YC Startups Land Funding Ahead of Demo Day…LP Check Sizes Are Shrinking… Anthropic Raises Billions
Plus, Y Combinator in the VC Directory
The Main Item
Y Combinator’s Latest Batch Is All About AI
If you start to notice a sudden crescendo of investors complaining about the price of seed rounds, it’s a tell-tale sign that Y Combinator’s Demo Day is right around the corner.
The startup accelerator holds two such events each year, with hundreds of startups debuting their work to investors and the press. The upcoming Demo Day will take place virtually on April 3 & 4, with the investor reception taking place in person.
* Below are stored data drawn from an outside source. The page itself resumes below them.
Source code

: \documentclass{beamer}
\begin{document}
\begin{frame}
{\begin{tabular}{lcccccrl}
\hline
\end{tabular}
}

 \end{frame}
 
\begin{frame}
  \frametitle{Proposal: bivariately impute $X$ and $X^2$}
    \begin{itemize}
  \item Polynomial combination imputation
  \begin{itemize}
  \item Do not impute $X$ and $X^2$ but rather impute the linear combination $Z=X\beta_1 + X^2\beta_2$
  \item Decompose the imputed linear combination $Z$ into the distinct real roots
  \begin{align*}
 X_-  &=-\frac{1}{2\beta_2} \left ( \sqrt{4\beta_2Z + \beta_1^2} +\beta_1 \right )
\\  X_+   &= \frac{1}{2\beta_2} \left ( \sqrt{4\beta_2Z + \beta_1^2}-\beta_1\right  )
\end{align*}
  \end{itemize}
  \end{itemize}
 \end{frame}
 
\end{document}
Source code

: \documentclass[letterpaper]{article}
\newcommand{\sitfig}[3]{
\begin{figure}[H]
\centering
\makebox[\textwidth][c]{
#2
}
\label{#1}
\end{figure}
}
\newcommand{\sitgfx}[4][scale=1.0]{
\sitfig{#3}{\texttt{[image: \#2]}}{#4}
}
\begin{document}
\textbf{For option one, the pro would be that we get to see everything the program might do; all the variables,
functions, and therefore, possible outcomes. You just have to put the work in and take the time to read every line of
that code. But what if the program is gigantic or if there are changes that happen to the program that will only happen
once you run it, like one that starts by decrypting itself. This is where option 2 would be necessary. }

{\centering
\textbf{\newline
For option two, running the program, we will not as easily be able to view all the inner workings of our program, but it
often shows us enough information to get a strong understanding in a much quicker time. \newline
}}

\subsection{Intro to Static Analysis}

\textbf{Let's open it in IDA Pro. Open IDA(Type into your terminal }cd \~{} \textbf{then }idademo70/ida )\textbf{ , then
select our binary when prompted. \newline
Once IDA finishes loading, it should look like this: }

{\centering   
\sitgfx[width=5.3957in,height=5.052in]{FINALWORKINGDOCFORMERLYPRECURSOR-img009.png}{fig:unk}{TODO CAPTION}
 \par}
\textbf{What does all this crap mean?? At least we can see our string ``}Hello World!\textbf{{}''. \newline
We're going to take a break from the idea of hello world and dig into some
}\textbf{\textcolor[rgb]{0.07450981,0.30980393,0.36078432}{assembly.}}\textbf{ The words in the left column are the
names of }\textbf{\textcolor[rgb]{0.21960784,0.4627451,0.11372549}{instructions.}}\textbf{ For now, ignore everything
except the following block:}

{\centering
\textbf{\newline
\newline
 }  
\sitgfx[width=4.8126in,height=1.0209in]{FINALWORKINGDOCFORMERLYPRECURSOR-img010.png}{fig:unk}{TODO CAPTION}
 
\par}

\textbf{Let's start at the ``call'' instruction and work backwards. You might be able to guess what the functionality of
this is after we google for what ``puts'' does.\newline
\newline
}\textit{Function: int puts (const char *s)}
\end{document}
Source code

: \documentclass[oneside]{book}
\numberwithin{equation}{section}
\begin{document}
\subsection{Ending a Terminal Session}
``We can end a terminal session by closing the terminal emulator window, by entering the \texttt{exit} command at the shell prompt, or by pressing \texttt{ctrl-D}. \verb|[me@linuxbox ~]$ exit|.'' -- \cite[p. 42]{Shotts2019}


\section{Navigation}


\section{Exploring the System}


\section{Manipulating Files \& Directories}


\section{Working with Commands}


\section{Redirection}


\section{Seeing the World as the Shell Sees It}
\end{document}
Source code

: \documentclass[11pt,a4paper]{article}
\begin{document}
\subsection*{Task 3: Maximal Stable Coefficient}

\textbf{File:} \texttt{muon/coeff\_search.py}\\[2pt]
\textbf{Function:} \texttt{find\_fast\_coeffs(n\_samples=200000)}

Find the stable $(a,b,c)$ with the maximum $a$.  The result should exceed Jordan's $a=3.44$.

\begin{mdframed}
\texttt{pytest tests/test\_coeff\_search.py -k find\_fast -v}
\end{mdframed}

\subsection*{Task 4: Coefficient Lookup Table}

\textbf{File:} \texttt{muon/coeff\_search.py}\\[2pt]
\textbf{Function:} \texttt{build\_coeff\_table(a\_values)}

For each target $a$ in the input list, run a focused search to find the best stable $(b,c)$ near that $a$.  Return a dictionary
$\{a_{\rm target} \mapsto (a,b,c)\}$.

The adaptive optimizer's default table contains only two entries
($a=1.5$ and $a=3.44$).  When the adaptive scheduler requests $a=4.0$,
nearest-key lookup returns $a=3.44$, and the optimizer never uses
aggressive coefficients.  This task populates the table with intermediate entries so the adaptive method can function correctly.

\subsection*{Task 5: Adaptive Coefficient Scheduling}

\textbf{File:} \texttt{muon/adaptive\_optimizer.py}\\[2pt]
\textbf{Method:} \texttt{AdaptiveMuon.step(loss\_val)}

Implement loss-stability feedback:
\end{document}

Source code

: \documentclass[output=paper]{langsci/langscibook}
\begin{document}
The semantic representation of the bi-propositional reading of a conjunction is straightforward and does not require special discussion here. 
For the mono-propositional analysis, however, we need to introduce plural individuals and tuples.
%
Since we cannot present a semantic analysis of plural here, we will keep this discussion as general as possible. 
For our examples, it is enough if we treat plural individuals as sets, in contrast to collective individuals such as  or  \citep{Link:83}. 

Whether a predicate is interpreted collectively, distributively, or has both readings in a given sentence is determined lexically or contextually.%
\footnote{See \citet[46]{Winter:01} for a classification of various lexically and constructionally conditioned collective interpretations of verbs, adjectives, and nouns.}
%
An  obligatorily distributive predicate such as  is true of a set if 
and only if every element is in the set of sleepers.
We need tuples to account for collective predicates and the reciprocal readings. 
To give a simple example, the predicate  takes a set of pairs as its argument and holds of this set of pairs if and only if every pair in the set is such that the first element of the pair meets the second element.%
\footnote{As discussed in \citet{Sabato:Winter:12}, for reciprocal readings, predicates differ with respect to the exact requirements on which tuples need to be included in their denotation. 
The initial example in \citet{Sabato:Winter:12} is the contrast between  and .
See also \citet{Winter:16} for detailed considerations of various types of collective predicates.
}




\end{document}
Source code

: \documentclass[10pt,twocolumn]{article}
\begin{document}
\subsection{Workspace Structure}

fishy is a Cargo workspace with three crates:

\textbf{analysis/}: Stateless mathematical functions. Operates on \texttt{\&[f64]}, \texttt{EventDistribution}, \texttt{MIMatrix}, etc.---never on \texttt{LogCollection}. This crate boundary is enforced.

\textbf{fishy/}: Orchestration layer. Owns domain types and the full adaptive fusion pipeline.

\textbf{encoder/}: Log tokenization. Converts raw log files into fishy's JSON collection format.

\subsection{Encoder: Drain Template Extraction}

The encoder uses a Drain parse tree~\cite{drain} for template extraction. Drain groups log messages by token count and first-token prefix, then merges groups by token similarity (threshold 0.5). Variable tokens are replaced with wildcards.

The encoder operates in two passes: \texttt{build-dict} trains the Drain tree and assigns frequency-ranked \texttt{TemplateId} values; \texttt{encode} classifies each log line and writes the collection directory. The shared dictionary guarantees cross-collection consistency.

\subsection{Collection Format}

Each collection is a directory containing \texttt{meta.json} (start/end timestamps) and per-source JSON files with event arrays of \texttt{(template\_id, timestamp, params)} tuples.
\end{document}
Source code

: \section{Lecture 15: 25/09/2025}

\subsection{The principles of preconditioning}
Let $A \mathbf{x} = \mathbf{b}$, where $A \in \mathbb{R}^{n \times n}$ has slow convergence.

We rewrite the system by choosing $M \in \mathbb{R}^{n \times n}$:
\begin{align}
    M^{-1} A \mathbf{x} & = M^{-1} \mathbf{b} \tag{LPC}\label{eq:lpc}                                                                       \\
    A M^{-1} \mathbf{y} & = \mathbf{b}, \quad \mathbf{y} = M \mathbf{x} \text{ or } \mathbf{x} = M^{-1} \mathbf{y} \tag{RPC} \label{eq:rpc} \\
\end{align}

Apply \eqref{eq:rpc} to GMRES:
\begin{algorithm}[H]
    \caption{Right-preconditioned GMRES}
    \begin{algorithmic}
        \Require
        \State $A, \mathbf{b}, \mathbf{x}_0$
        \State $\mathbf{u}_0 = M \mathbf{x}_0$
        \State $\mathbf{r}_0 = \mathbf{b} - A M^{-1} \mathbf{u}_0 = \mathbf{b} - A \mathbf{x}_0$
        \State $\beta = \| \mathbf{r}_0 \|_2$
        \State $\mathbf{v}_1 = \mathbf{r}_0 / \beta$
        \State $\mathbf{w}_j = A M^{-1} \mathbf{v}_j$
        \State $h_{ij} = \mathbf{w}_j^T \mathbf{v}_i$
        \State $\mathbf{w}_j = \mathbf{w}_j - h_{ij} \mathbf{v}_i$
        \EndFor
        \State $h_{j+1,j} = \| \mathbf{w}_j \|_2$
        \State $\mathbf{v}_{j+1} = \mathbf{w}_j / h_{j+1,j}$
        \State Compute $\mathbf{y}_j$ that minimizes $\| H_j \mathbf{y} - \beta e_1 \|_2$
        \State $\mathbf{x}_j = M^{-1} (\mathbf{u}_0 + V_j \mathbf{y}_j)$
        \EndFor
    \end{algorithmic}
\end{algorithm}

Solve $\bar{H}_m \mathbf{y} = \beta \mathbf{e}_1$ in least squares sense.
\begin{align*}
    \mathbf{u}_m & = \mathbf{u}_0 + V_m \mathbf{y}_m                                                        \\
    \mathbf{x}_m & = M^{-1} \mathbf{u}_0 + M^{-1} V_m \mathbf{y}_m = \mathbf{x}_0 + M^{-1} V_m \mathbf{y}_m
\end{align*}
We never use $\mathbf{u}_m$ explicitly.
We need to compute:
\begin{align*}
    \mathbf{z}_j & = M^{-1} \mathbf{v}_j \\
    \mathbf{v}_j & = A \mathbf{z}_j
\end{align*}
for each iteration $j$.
Investors say this year’s crop looks especially promising.
Already, the buzziest startups have landed term sheets from top VCs. Leya, an AI assistant for lawyers, has raised Series A funding from Benchmark, people familiar with the matter told us. Chetan Puttagunta at Benchmark spearheaded the investment.
Another hot startup, Astro Mechanica, is building a new type of jet engine.
While YC — like most tech investors — is traditionally focussed mostly on software companies, the startup accelerator specifically sought out hardware ideas in its most recent “Request for Startups” blog post.
“AI is everywhere. There is a lot of bio and healthcare that is getting supercharged by it. A ton of open source and cloud,” YC President and CEO Garry Tan told Eric in a text exchange. “Outside of that though there is a decent amount of hard tech!”
In the past, Demo Day was the official starting gun for VCs looking to write checks, but now the most promising companies finalize term sheets in the days and weeks leading up to the event. This has made Demo Day less exciting for some VCs, as I wrote last year, since the best prospects are already locked up.
A spokesperson for YC told Newcomer this was a common misconception, and that about 80% of companies in 2023 raised their rounds after Demo Day.
One sought-after startup from the current batch, Ubicloud, announced $16 million in funding three weeks ago, which would have been unheard of in the earlier days of YC. One of its co-founders, Umur Cubukcu, had previously been a visiting group partner at YC.
Demo Day is getting back some of its juice. Investors seem to be tracking YC portfolio companies more closely these days.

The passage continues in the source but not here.